第2話 シャワー
ショルダーバッグの外側にあるポケットから家の鍵を取り出す。さっきから我が家を見上げて「おお! ここがなゆたの家なのだな!」と無駄にテンション高く跳ねているのが約一名いるが、蹴っても蹴っても大したダメージになっていないようなので諦めた。一応手加減(足加減?)をしてはいるが、それにしてもおかしい。なにしろあいつの見た目はせいぜい小学校高学年くらいなのだ。……もしかすると、家庭の事情か何かで蹴られるのに感覚がマヒしまったのだろうか? そう考えると私は悪いことをしたのかもしれない。
鍵を開けて家の中に入る。それに気づいた彼女は私をのけて真っ先にドアを開けた。
「おお! ここがなゆたの家なのだな!」
それさっきも聞いたよ。
「って勝手に上がるな! タオル持ってくるから玄関で待て! 裸足なんだから床が汚れる!」
「むー、ほんとに……」
「それはこっちのセリフだよ……」
なぜか二人ともため息をつきながら、私は玄関を上がって脱衣所へと向かった。
……まぁ、結果から言えばそういうこと。結局あのままグダグダな流れで彼女を我が家に連れてくことになった。
そもそもあそこで雨の中置いていくなんて真似は、倫理的にも社会的にもできるはずがなかった。それらを無視できる程度の悟りを高校一年生に求めるのは酷だというものだ。
一応あいつの身元について聞いてみたが、
「実は何にも分からないのだ。名前も何も」
なんていう斜め上の答えだった。俗にいう記憶喪失なんだろうけれど勿論実際に見るのは初めてだ。
雨の中でどう見ても日本人とは思えない記憶喪失の少女と出会って、これから何かの物語が始まる……なんてね。いくら私の名前が主人公っぽいって言ってもそんなことがあるわけない。

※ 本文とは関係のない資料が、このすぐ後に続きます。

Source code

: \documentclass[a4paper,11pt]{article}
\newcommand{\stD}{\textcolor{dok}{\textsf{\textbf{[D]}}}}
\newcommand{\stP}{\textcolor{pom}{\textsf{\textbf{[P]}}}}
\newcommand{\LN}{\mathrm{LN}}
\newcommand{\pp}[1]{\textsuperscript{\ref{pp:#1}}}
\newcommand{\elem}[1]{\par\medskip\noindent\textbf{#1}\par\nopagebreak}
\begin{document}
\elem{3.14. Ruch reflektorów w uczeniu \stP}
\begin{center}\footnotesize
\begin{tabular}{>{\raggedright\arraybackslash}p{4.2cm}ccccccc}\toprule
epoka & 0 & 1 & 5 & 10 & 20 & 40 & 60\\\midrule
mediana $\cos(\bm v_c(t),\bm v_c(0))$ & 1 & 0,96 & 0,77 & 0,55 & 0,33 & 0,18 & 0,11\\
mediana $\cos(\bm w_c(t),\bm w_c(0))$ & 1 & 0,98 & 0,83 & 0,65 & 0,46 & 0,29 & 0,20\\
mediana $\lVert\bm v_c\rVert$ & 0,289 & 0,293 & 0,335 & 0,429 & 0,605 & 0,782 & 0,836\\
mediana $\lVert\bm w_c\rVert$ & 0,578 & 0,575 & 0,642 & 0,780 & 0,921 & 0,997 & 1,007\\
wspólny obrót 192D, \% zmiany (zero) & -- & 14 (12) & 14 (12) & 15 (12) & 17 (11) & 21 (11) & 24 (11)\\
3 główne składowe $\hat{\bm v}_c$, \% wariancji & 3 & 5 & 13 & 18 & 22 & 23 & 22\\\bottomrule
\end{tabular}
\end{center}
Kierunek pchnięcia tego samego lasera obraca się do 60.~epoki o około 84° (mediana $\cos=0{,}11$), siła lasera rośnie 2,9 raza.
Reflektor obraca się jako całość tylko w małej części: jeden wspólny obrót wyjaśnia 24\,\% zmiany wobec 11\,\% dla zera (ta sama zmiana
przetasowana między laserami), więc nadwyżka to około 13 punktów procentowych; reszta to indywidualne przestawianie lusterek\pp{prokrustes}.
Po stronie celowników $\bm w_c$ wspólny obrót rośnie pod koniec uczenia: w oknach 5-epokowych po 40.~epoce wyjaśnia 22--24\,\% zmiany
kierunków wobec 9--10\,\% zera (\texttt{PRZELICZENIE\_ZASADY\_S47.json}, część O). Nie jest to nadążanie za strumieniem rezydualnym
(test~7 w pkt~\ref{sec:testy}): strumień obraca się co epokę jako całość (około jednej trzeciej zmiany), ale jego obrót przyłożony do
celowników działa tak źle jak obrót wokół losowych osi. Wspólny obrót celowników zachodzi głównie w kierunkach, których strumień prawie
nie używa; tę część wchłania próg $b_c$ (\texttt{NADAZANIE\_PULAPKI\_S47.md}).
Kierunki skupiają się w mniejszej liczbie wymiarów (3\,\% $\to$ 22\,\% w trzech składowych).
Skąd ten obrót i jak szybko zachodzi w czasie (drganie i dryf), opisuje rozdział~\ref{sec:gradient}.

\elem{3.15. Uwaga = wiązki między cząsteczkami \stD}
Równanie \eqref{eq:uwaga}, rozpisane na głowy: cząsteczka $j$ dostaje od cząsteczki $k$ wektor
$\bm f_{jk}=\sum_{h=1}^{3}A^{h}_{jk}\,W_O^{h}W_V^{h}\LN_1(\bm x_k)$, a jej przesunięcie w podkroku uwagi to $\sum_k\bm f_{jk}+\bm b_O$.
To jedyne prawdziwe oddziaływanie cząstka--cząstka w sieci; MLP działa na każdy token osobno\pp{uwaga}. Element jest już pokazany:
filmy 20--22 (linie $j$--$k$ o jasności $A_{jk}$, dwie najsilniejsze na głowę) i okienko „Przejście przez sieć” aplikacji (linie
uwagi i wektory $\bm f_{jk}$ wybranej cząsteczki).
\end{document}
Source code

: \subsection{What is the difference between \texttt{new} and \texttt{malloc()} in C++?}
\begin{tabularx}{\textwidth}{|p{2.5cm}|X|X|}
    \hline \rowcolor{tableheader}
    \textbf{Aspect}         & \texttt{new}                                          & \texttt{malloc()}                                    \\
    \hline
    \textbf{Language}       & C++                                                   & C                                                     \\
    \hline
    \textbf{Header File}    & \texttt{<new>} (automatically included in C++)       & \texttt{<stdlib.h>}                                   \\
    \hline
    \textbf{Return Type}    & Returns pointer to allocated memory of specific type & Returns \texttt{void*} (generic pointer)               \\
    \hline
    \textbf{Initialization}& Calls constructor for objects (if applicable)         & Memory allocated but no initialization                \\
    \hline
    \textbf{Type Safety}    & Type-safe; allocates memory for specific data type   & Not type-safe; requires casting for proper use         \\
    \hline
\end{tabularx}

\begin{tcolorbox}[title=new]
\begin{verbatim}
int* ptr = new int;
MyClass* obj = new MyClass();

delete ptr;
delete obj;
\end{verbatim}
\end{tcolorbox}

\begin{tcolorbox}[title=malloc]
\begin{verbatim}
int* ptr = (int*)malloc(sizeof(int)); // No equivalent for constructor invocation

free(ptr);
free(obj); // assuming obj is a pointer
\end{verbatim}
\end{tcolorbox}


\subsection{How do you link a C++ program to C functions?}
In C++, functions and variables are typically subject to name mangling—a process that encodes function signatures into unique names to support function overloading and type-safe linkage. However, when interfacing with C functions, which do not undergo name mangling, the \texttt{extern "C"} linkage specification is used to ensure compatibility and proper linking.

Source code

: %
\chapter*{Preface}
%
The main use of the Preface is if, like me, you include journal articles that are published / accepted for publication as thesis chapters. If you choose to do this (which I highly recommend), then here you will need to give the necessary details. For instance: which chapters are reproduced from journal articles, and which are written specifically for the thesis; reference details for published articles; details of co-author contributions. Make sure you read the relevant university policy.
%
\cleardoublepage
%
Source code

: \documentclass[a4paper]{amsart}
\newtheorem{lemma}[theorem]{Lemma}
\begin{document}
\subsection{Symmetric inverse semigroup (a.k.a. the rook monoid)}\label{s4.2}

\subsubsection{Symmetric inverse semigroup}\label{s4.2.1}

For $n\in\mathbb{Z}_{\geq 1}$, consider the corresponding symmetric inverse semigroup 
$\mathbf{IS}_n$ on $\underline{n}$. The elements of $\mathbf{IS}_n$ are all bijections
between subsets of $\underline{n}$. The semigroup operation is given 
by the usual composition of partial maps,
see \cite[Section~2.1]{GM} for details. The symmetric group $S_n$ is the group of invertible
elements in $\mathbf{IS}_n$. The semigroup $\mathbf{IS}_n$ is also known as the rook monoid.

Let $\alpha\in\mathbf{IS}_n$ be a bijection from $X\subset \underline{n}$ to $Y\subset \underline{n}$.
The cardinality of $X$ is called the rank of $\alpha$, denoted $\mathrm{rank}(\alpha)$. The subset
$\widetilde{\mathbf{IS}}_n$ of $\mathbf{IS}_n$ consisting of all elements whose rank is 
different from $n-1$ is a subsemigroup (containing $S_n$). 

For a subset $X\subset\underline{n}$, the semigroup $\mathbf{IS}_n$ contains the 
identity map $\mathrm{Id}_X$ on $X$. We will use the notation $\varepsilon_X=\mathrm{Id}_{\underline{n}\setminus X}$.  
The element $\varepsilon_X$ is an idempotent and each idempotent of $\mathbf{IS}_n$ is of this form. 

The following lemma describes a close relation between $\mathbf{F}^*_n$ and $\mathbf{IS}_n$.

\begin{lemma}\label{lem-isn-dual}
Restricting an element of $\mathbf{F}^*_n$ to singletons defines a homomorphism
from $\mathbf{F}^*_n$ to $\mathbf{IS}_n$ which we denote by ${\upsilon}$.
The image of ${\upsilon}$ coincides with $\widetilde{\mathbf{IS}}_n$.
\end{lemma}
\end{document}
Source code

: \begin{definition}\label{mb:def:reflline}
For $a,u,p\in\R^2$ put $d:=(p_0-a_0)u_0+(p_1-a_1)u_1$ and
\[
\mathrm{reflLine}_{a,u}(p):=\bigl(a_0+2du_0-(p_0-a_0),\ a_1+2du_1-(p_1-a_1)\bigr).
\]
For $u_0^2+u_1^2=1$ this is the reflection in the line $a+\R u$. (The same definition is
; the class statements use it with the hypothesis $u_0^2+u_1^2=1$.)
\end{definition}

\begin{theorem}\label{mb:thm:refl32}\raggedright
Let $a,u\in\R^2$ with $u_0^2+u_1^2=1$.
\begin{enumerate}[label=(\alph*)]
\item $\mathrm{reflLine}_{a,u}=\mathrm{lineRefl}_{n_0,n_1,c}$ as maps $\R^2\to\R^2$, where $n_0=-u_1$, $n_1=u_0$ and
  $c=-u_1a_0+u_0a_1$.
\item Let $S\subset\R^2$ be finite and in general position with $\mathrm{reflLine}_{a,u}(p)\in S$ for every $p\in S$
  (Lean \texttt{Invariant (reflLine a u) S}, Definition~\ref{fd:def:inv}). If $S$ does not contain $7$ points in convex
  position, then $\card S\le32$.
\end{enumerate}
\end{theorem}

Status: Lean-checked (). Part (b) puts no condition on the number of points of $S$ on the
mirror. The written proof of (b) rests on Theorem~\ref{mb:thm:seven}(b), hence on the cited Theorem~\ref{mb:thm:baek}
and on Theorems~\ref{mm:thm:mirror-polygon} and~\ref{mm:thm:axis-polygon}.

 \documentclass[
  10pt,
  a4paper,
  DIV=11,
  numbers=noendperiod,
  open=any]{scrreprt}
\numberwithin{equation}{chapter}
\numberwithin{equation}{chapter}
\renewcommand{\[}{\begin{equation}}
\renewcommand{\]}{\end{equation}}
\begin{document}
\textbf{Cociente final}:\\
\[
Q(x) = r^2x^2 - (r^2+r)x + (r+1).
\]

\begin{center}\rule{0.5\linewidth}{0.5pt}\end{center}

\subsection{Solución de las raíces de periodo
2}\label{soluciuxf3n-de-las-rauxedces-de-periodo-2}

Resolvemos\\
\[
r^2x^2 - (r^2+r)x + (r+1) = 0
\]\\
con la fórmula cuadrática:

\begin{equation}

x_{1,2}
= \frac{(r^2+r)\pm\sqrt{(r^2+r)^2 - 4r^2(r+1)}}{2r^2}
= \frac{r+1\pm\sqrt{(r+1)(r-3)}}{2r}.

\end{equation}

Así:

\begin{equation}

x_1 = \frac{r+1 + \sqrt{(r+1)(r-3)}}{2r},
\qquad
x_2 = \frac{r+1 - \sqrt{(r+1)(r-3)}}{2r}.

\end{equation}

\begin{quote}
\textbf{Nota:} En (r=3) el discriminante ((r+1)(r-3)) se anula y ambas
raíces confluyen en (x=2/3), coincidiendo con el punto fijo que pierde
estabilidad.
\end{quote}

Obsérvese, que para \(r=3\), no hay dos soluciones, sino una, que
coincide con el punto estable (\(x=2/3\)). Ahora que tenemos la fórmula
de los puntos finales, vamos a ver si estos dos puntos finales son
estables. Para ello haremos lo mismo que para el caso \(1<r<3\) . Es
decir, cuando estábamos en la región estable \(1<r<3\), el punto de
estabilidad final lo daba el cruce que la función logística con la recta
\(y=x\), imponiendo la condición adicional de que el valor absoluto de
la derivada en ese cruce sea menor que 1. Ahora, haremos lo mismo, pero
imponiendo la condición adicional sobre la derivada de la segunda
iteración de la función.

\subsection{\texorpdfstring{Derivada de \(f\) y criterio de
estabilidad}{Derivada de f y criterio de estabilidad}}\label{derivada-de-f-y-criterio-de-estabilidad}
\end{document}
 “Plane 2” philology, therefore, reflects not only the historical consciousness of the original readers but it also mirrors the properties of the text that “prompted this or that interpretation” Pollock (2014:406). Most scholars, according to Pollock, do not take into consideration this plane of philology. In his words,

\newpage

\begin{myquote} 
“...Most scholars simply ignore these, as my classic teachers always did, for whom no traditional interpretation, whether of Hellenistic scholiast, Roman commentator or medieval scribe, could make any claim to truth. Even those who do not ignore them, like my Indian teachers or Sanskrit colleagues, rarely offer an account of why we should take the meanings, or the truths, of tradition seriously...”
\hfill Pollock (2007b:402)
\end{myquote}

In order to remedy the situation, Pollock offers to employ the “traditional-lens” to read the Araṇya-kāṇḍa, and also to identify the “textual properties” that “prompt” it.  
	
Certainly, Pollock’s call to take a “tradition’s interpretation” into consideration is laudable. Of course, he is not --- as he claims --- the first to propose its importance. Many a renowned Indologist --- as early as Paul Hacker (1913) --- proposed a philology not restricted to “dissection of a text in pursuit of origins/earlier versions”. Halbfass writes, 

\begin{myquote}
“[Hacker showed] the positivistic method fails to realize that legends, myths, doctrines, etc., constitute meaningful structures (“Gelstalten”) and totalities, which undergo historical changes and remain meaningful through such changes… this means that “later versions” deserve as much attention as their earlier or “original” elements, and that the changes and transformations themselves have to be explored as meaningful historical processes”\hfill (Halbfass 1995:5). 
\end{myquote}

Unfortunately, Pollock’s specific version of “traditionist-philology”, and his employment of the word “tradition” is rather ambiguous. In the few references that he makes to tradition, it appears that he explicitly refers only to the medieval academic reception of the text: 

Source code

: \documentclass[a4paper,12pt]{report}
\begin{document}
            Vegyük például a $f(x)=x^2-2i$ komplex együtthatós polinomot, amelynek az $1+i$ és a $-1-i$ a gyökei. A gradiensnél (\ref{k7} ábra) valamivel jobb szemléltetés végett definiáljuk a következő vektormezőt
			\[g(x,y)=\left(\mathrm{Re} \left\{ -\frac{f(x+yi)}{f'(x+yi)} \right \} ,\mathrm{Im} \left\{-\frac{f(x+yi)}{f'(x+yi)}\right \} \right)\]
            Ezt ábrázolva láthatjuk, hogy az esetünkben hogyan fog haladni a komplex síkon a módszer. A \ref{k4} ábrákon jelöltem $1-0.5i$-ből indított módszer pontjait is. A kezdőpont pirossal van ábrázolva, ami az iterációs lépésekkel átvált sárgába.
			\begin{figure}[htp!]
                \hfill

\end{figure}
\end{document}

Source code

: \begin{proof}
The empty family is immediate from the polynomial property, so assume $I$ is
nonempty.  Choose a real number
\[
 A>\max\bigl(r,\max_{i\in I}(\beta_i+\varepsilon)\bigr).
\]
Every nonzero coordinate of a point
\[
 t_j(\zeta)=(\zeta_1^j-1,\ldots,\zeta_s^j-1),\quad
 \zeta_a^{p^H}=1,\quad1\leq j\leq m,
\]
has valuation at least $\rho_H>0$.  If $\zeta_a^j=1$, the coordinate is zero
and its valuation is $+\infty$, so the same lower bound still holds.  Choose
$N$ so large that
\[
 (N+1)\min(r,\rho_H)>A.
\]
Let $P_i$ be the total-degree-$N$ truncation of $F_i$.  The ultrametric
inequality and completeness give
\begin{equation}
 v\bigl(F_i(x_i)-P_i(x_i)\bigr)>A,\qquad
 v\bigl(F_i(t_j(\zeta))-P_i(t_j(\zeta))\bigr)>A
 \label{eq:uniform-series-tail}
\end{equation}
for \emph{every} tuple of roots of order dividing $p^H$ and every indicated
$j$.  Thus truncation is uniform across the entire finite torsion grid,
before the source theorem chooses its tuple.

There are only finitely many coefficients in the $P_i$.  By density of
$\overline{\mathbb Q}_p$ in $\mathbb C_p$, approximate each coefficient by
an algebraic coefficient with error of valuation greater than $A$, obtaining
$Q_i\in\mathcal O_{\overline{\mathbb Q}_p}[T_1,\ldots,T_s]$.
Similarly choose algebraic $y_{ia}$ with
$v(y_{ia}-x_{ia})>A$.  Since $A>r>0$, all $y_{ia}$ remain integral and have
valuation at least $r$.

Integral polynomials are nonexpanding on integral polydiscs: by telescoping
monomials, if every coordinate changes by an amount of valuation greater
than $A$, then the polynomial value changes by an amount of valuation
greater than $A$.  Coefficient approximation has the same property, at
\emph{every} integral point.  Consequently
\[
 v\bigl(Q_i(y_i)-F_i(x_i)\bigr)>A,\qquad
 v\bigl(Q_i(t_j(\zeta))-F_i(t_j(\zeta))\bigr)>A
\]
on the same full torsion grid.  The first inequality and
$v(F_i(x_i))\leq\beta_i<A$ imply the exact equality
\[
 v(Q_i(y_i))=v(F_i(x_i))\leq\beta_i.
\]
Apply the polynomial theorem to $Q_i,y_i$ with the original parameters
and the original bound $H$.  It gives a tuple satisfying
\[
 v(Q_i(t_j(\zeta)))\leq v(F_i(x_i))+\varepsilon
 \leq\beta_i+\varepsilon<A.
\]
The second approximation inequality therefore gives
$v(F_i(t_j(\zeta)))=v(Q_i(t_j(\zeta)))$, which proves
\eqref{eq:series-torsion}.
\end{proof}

ともかく、このままじゃ彼女のことをなんて呼べばいいのかわからない。便宜的にも呼び名は必要だろうからちょっと考えてみようかななんて思いつつ。
「なゆたー! 一緒にお風呂に入るぞ!」
さてそんなわけで、この生意気な少女はまるで我が家だとでもいうようなふてぶてしさで私を誘ってきていた。
「ん? どうしたのだ?」
「あのさぁ……まぁいいや。とりあえず風呂なんて入れてないからな。シャワー浴びるだけになるぞ。あと私は後で一人で浴びるから先にお前一人で浴びてて」
「むー……」
何故か彼女は頬を膨らませているが、まぁ知ったこっちゃない。風呂場の広さから言って二人で入るのも窮屈ではないだろうけど、私は一人で浴びていたい。服の上からタオルで体拭くぐらいの事はしたし、とりあえず自分の部屋に……。
「むーっ! む-っ!」
「っておい!」
言葉にならない言葉を発しながらそいつは私の手首を引っ張ってきた。いやそれはいいものの、やけに力が強い。私は水泳部員で体力は同学年の中だとそれなりにある方だと思ってたのに、そんなのはお構いなしというくらいに引きずられていき、
風呂場に連れてかれた。
途中で壁とかを頑張って掴んでいたんだが、それさえも無意味だったという。
「シャワーだシャワーだ!」
「おい待て! 私もお前も服着て──」
──ぶわっ! 冷たっ!
私の制止も聞かず、無情にも蛇口はひねられ、さっき体を拭いたのもすべて無駄だったといわんばかりに私たちは濡れ鼠になってしまった。